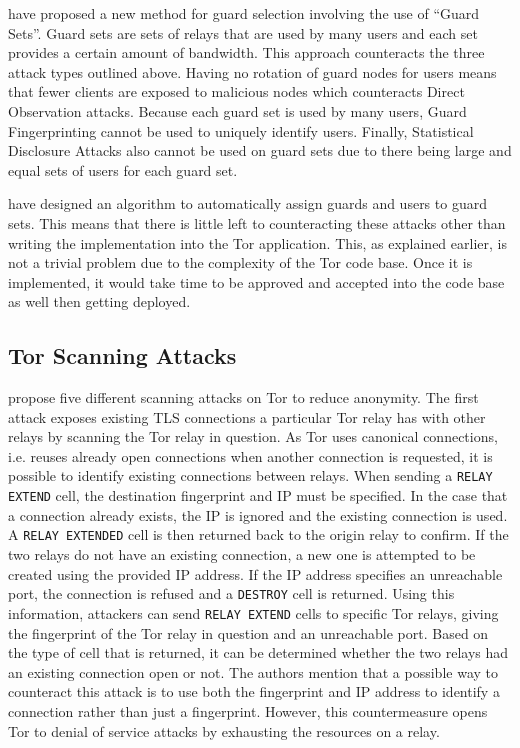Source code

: \documentclass[9pt,technote]{IEEEtran}
\begin{document}
\citeauthor{hayesguard} have proposed a new method for guard selection involving the use of ``Guard Sets''. Guard sets are sets of relays that are used by many users and each set provides a certain amount of bandwidth. This approach counteracts the three attack types outlined above. Having no rotation of guard nodes for users means that fewer clients are exposed to malicious nodes which counteracts Direct Observation attacks. Because each guard set is used by many users, Guard Fingerprinting cannot be used to uniquely identify users. Finally, Statistical Disclosure Attacks also cannot be used on guard sets due to there being large and equal sets of users for each guard set.

\citeauthor{hayesguard} have designed an algorithm to automatically assign guards and users to guard sets. This means that there is little left to counteracting these attacks other than writing the implementation into the Tor application. This, as explained earlier, is not a trivial problem due to the complexity of the Tor code base. Once it is implemented, it would take time to be approved and accepted into the code base as well then getting deployed.

\subsection{Tor Scanning Attacks}
\citeauthor{biryukov2012torscan} propose five different scanning attacks on Tor to reduce anonymity. The first attack exposes existing TLS connections a particular Tor relay has with other relays by scanning the Tor relay in question. As Tor uses canonical connections, i.e. reuses already open connections when another connection is requested, it is possible to identify existing connections between relays. When sending a \texttt{RELAY EXTEND} cell, the destination fingerprint and IP must be specified. In the case that a connection already exists, the IP is ignored and the existing connection is used. A \texttt{RELAY EXTENDED} cell is then returned back to the origin relay to confirm. If the two relays do not have an existing connection, a new one is attempted to be created using the provided IP address. If the IP address specifies an unreachable port, the connection is refused and a \texttt{DESTROY} cell is returned. Using this information, attackers can send \texttt{RELAY EXTEND} cells to specific Tor relays, giving the fingerprint of the Tor relay in question and an unreachable port. Based on the type of cell that is returned, it can be determined whether the two relays had an existing connection open or not. The authors mention that a possible way to counteract this attack is to use both the fingerprint and IP address to identify a connection rather than just a fingerprint. However, this countermeasure opens Tor to denial of service attacks by exhausting the resources on a relay.\\
\end{document}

• Aim of the task
The data is to be restated word for word, with any pictures set aside.

• Response for this exercise
Source code

: \documentclass[9pt,technote]{IEEEtran}
\begin{document}
\citeauthor{hayesguard} have proposed a new method for guard selection involving the use of ``Guard Sets''. Guard sets are sets of relays that are used by many users and each set provides a certain amount of bandwidth. This approach counteracts the three attack types outlined above. Having no rotation of guard nodes for users means that fewer clients are exposed to malicious nodes which counteracts Direct Observation attacks. Because each guard set is used by many users, Guard Fingerprinting cannot be used to uniquely identify users. Finally, Statistical Disclosure Attacks also cannot be used on guard sets due to there being large and equal sets of users for each guard set.

\citeauthor{hayesguard} have designed an algorithm to automatically assign guards and users to guard sets. This means that there is little left to counteracting these attacks other than writing the implementation into the Tor application. This, as explained earlier, is not a trivial problem due to the complexity of the Tor code base. Once it is implemented, it would take time to be approved and accepted into the code base as well then getting deployed.

\subsection{Tor Scanning Attacks}
\citeauthor{biryukov2012torscan} propose five different scanning attacks on Tor to reduce anonymity. The first attack exposes existing TLS connections a particular Tor relay has with other relays by scanning the Tor relay in question. As Tor uses canonical connections, i.e. reuses already open connections when another connection is requested, it is possible to identify existing connections between relays. When sending a \texttt{RELAY EXTEND} cell, the destination fingerprint and IP must be specified. In the case that a connection already exists, the IP is ignored and the existing connection is used. A \texttt{RELAY EXTENDED} cell is then returned back to the origin relay to confirm. If the two relays do not have an existing connection, a new one is attempted to be created using the provided IP address. If the IP address specifies an unreachable port, the connection is refused and a \texttt{DESTROY} cell is returned. Using this information, attackers can send \texttt{RELAY EXTEND} cells to specific Tor relays, giving the fingerprint of the Tor relay in question and an unreachable port. Based on the type of cell that is returned, it can be determined whether the two relays had an existing connection open or not. The authors mention that a possible way to counteract this attack is to use both the fingerprint and IP address to identify a connection rather than just a fingerprint. However, this countermeasure opens Tor to denial of service attacks by exhausting the resources on a relay.\\
\end{document}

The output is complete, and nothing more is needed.